Plain-text document sources
== Segment start ==
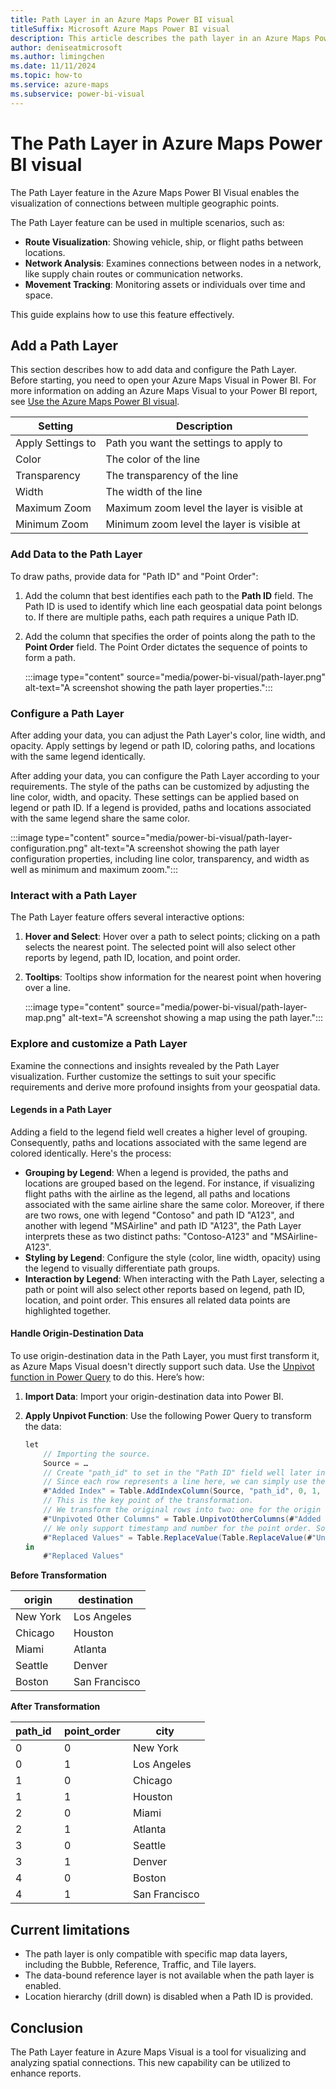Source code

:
 ```yaml
---
title: Path Layer in an Azure Maps Power BI visual
titleSuffix: Microsoft Azure Maps Power BI visual
description: This article describes the path layer in an Azure Maps Power BI visual.
author: deniseatmicrosoft
ms.author: limingchen
ms.date: 11/11/2024
ms.topic: how-to
ms.service: azure-maps
ms.subservice: power-bi-visual
---
```


# The Path Layer in Azure Maps Power BI visual 

The Path Layer feature in the Azure Maps Power BI Visual enables the visualization of connections between multiple geographic points.

The Path Layer feature can be used in multiple scenarios, such as:

- **Route Visualization**: Showing vehicle, ship, or flight paths between locations.
- **Network Analysis**: Examines connections between nodes in a network, like supply chain routes or communication networks.
- **Movement Tracking**: Monitoring assets or individuals over time and space.

This guide explains how to use this feature effectively.

## Add a Path Layer

This section describes how to add data and configure the Path Layer. Before starting, you need to open your Azure Maps Visual in Power BI. For more information on adding an Azure Maps Visual to your Power BI report, see [Use the Azure Maps Power BI visual].

| Setting           | Description                                |
|-------------------|--------------------------------------------|
| Apply Settings to | Path you want the settings to apply to     |
| Color             | The color of the line                      |
| Transparency      | The transparency of the line               |
| Width             | The width of the line                      |
| Maximum Zoom      | Maximum zoom level the layer is visible at |
| Minimum Zoom      | Minimum zoom level the layer is visible at |

### Add Data to the Path Layer

To draw paths, provide data for "Path ID" and "Point Order":

1. Add the column that best identifies each path to the **Path ID** field. The Path ID is used to identify which line each geospatial data point belongs to. If there are multiple paths, each path requires a unique Path ID.
1. Add the column that specifies the order of points along the path to the **Point Order** field. The Point Order dictates the sequence of points to form a path.

    :::image type="content" source="media/power-bi-visual/path-layer.png" alt-text="A screenshot showing the path layer properties.":::

### Configure a Path Layer

After adding your data, you can adjust the Path Layer's color, line width, and opacity. Apply settings by legend or path ID, coloring paths, and locations with the same legend identically.

After adding your data, you can configure the Path Layer according to your requirements. The style of the paths can be customized by adjusting the line color, width, and opacity. These settings can be applied based on legend or path ID. If a legend is provided, paths and locations associated with the same legend share the same color.

:::image type="content" source="media/power-bi-visual/path-layer-configuration.png" alt-text="A screenshot showing the path layer configuration properties, including line color, transparency, and width as well as minimum and maximum zoom.":::

### Interact with a Path Layer

The Path Layer feature offers several interactive options:

1. **Hover and Select**: Hover over a path to select points; clicking on a path selects the nearest point. The selected point will also select other reports by legend, path ID, location, and point order.
1. **Tooltips**: Tooltips show information for the nearest point when hovering over a line.

    :::image type="content" source="media/power-bi-visual/path-layer-map.png" alt-text="A screenshot showing a map using the path layer.":::

### Explore and customize a Path Layer

Examine the connections and insights revealed by the Path Layer visualization. Further customize the settings to suit your specific requirements and derive more profound insights from your geospatial data.

#### Legends in a Path Layer

Adding a field to the legend field well creates a higher level of grouping. Consequently, paths and locations associated with the same legend are colored identically. Here's the process:

- **Grouping by Legend**: When a legend is provided, the paths and locations are grouped based on the legend. For instance, if visualizing flight paths with the airline as the legend, all paths and locations associated with the same airline share the same color. Moreover, if there are two rows, one with legend "Contoso" and path ID "A123", and another with legend "MSAirline" and path ID "A123", the Path Layer interprets these as two distinct paths: "Contoso-A123" and "MSAirline-A123".
- **Styling by Legend**: Configure the style (color, line width, opacity) using the legend to visually differentiate path groups.
- **Interaction by Legend**: When interacting with the Path Layer, selecting a path or point will also select other reports based on legend, path ID, location, and point order. This ensures all related data points are highlighted together.

#### Handle Origin-Destination Data

To use origin-destination data in the Path Layer, you must first transform it, as Azure Maps Visual doesn't directly support such data. Use the [Unpivot function in Power Query] to do this. Here’s how:

1. **Import Data**: Import your origin-destination data into Power BI.
1. **Apply Unpivot Function**: Use the following Power Query to transform the data: 

    ```C#
    let 
        // Importing the source. 
        Source = … 
        // Create "path_id" to set in the "Path ID" field well later in the visual. 
        // Since each row represents a line here, we can simply use the row index as path ID 
        #"Added Index" = Table.AddIndexColumn(Source, "path_id", 0, 1, Int64.Type), 
        // This is the key point of the transformation. 
        // We transform the original rows into two: one for the origin and one for the destination.  
        #"Unpivoted Other Columns" = Table.UnpivotOtherColumns(#"Added Index", {"path_id"}, "point_order", "city"), 
        // We only support timestamp and number for the point order. So, convert the "origin" as 0 and "destination" as 1 
        #"Replaced Values" = Table.ReplaceValue(Table.ReplaceValue(#"Unpivoted Other Columns", "origin", "0", Replacer.ReplaceText, {"point_order"}), "destination", "1", Replacer.ReplaceText, {"point_order"}) 
    in 
        #"Replaced Values" 
    ```

**Before Transformation**

| origin    | destination   |
|-----------|---------------|
| New York  | Los Angeles   |
| Chicago   | Houston       |
| Miami     | Atlanta       |
| Seattle   | Denver        |
| Boston    | San Francisco |

**After Transformation**

| path_id  | point_order  | city          |
|----------|--------------|---------------|
| 0        | 0            | New York      |
| 0        | 1            | Los Angeles   |
| 1        | 0            | Chicago       |
| 1        | 1            | Houston       |
| 2        | 0            | Miami         |
| 2        | 1            | Atlanta       |
| 3        | 0            | Seattle       |
| 3        | 1            | Denver        |
| 4        | 0            | Boston        |
| 4        | 1            | San Francisco |

## Current limitations

- The path layer is only compatible with specific map data layers, including the Bubble, Reference, Traffic, and Tile layers.
- The data-bound reference layer is not available when the path layer is enabled.
- Location hierarchy (drill down) is disabled when a Path ID is provided.

## Conclusion

The Path Layer feature in Azure Maps Visual is a tool for visualizing and analyzing spatial connections. This new capability can be utilized to enhance reports.

[Use the Azure Maps Power BI visual]: power-bi-visual-get-started.md#use-the-azure-maps-power-bi-visual
[Unpivot function in Power Query]: /power-query/unpivot-column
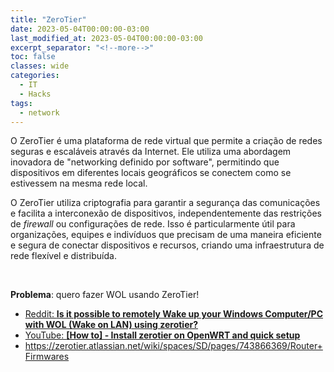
 ```yaml
---
title: "ZeroTier"
date: 2023-05-04T00:00:00-03:00
last_modified_at: 2023-05-04T00:00:00-03:00
excerpt_separator: "<!--more-->"
toc: false
classes: wide
categories:
  - IT
  - Hacks
tags:
  - network
---
```


O ZeroTier é uma plataforma de rede virtual que permite a criação de redes seguras e escaláveis através da Internet. Ele utiliza uma abordagem inovadora de "networking definido por software", permitindo que dispositivos em diferentes locais geográficos se conectem como se estivessem na mesma rede local.

O ZeroTier utiliza criptografia para garantir a segurança das comunicações e facilita a interconexão de dispositivos, independentemente das restrições de _firewall_ ou configurações de rede. Isso é particularmente útil para organizações, equipes e indivíduos que precisam de uma maneira eficiente e segura de conectar dispositivos e recursos, criando uma infraestrutura de rede flexível e distribuída.

<br>

**Problema**: quero fazer WOL usando ZeroTier!

- [Reddit: **Is it possible to remotely Wake up your Windows Computer/PC with WOL (Wake on LAN) using zerotier?**](https://www.reddit.com/r/zerotier/comments/emdbzw/is_it_possible_to_remotely_wake_up_your_windows/)
- [YouTube: **[How to] - Install zerotier on OpenWRT and quick setup**](https://www.youtube.com/watch?v=13uaEwRdzoM)
- https://zerotier.atlassian.net/wiki/spaces/SD/pages/743866369/Router+Firmwares
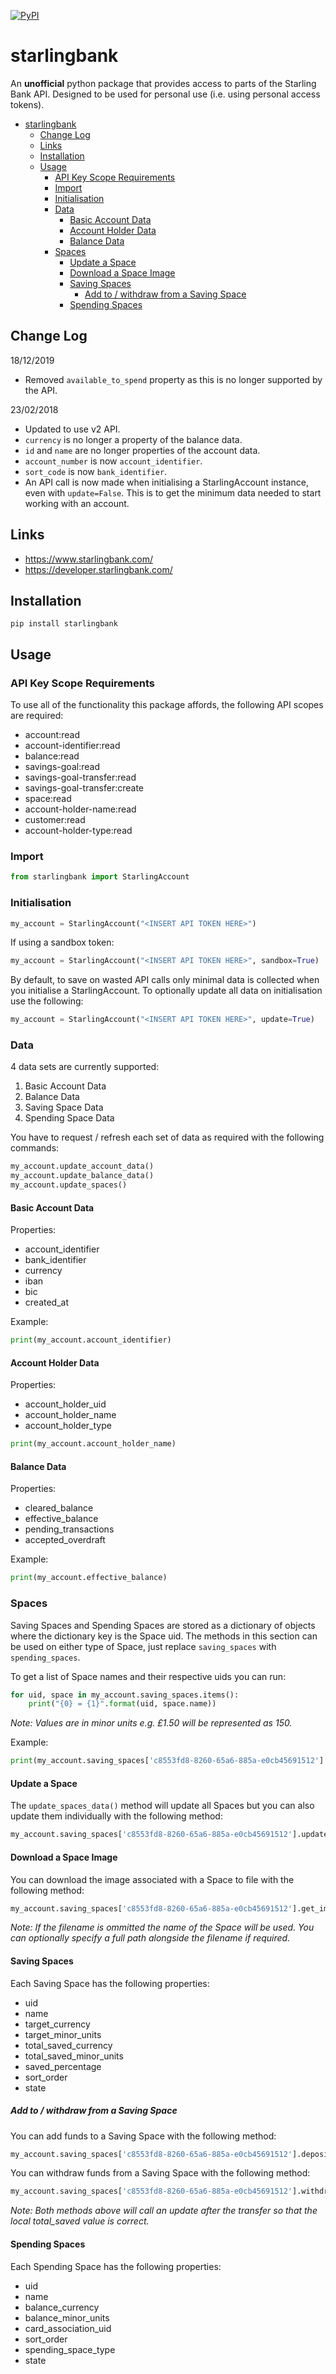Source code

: [![PyPI](https://img.shields.io/pypi/v/starlingbank.svg)](https://pypi.org/project/starlingbank/)

# starlingbank

An **unofficial** python package that provides access to parts of the Starling Bank API. Designed to be used for personal use (i.e. using personal access tokens).

- [starlingbank](#starlingbank)
  - [Change Log](#change-log)
  - [Links](#links)
  - [Installation](#installation)
  - [Usage](#usage)
    - [API Key Scope Requirements](#api-key-scope-requirements)
    - [Import](#import)
    - [Initialisation](#initialisation)
    - [Data](#data)
      - [Basic Account Data](#basic-account-data)
      - [Account Holder Data](#account-holder-data)
      - [Balance Data](#balance-data)
    - [Spaces](#spaces)
      - [Update a Space](#update-a-space)
      - [Download a Space Image](#download-a-space-image)
      - [Saving Spaces](#saving-spaces)
        - [Add to / withdraw from a Saving Space](#add-to--withdraw-from-a-saving-space)
      - [Spending Spaces](#spending-spaces)


## Change Log
18/12/2019
* Removed `available_to_spend` property as this is no longer supported by the API.

23/02/2018
* Updated to use v2 API.
* `currency` is no longer a property of the balance data.
* `id` and `name` are no longer properties of the account data.
* `account_number` is now `account_identifier`.
* `sort_code` is now `bank_identifier`.
* An API call is now made when initialising a StarlingAccount instance, even with `update=False`. This is to get the minimum data needed to start working with an account.

## Links

* https://www.starlingbank.com/
* https://developer.starlingbank.com/

## Installation
```shell
pip install starlingbank
```

## Usage
### API Key Scope Requirements
To use all of the functionality this package affords, the following API scopes are required:

* account:read
* account-identifier:read
* balance:read
* savings-goal:read
* savings-goal-transfer:read
* savings-goal-transfer:create
* space:read
* account-holder-name:read
* customer:read
* account-holder-type:read

### Import
```python
from starlingbank import StarlingAccount
```

### Initialisation
```python
my_account = StarlingAccount("<INSERT API TOKEN HERE>")
```
If using a sandbox token:
```python
my_account = StarlingAccount("<INSERT API TOKEN HERE>", sandbox=True)
```
By default, to save on wasted API calls only minimal data is collected when you initialise a StarlingAccount. To optionally update all data on initialisation use the following:
```python
my_account = StarlingAccount("<INSERT API TOKEN HERE>", update=True)
```

### Data
4 data sets are currently supported:

1. Basic Account Data
2. Balance Data
3. Saving Space Data
4. Spending Space Data

 You have to request / refresh each set of data as required with the following commands:

```python
my_account.update_account_data()
my_account.update_balance_data()
my_account.update_spaces()
```

#### Basic Account Data
Properties:

* account_identifier
* bank_identifier
* currency
* iban
* bic
* created_at

Example:
```python
print(my_account.account_identifier)
```

#### Account Holder Data
Properties:

* account_holder_uid
* account_holder_name
* account_holder_type

```python
print(my_account.account_holder_name)
```

#### Balance Data
Properties:

* cleared_balance
* effective_balance
* pending_transactions
* accepted_overdraft

Example:

```python
print(my_account.effective_balance)
```

### Spaces
Saving Spaces and Spending Spaces are stored as a dictionary of objects where the dictionary key is the Space uid. The methods in this section can be used on either type of Space, just replace `saving_spaces` with `spending_spaces`.

To get a list of Space names and their respective uids you can run:
```python
for uid, space in my_account.saving_spaces.items():
    print("{0} = {1}".format(uid, space.name))
```

_Note: Values are in minor units e.g. £1.50 will be represented as 150._

Example:
```python
print(my_account.saving_spaces['c8553fd8-8260-65a6-885a-e0cb45691512'].total_saved_minor_units)
```

#### Update a Space
The `update_spaces_data()` method will update all Spaces but you can also update them individually with the following method:
```python
my_account.saving_spaces['c8553fd8-8260-65a6-885a-e0cb45691512'].update()
```

#### Download a Space Image
You can download the image associated with a Space to file with the following method:
```python
my_account.saving_spaces['c8553fd8-8260-65a6-885a-e0cb45691512'].get_image('<YOUR CHOSEN FILENAME>.png')
```
_Note: If the filename is ommitted the name of the Space will be used. You can optionally specify a full path alongside the filename if required._

#### Saving Spaces
Each Saving Space has the following properties:
* uid
* name
* target_currency
* target_minor_units
* total_saved_currency
* total_saved_minor_units
* saved_percentage
* sort_order
* state

##### Add to / withdraw from a Saving Space
You can add funds to a Saving Space with the following method:
```python
my_account.saving_spaces['c8553fd8-8260-65a6-885a-e0cb45691512'].deposit(1000)
```

You can withdraw funds from a Saving Space with the following method:
```python
my_account.saving_spaces['c8553fd8-8260-65a6-885a-e0cb45691512'].withdraw(1000)
```

_Note: Both methods above will call an update after the transfer so that the local total_saved value is correct._

#### Spending Spaces
Each Spending Space has the following properties:
* uid
* name
* balance_currency
* balance_minor_units
* card_association_uid
* sort_order
* spending_space_type
* state
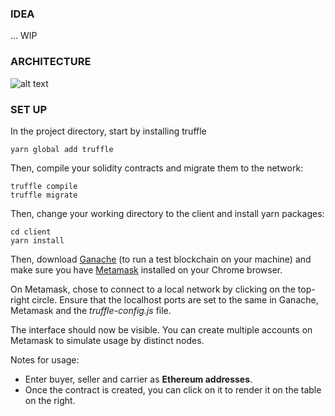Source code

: ### IDEA

... WIP

### ARCHITECTURE

![alt text]("./client/assets/image.png)

### SET UP

In the project directory, start by installing truffle

```
yarn global add truffle
```

Then, compile your solidity contracts and migrate them to the network:

```
truffle compile
truffle migrate
```

Then, change your working directory to the client and install yarn packages:

```
cd client
yarn install
```

Then, download [Ganache](https://truffleframework.com/ganache) (to run a test blockchain on your machine) and make sure you have [Metamask](https://metamask.io/) installed on your Chrome browser.

On Metamask, chose to connect to a local network by clicking on the top-right circle. Ensure that the localhost ports are set to the same in Ganache, Metamask and the _truffle-config.js_ file.

The interface should now be visible. You can create multiple accounts on Metamask to simulate usage by distinct nodes.

Notes for usage:

- Enter buyer, seller and carrier as **Ethereum addresses**.
- Once the contract is created, you can click on it to render it on the table on the right.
== Segment end ==
* _Exercise_
Repeat word for word the lines above that run from the line containing "- **Styling by" through the line containing "#### Handle Origin-Destination Data", both ends included, and nothing else.

* _Task solution_
- **Styling by Legend**: Configure the style (color, line width, opacity) using the legend to visually differentiate path groups.
- **Interaction by Legend**: When interacting with the Path Layer, selecting a path or point will also select other reports based on legend, path ID, location, and point order. This ensures all related data points are highlighted together.

#### Handle Origin-Destination Data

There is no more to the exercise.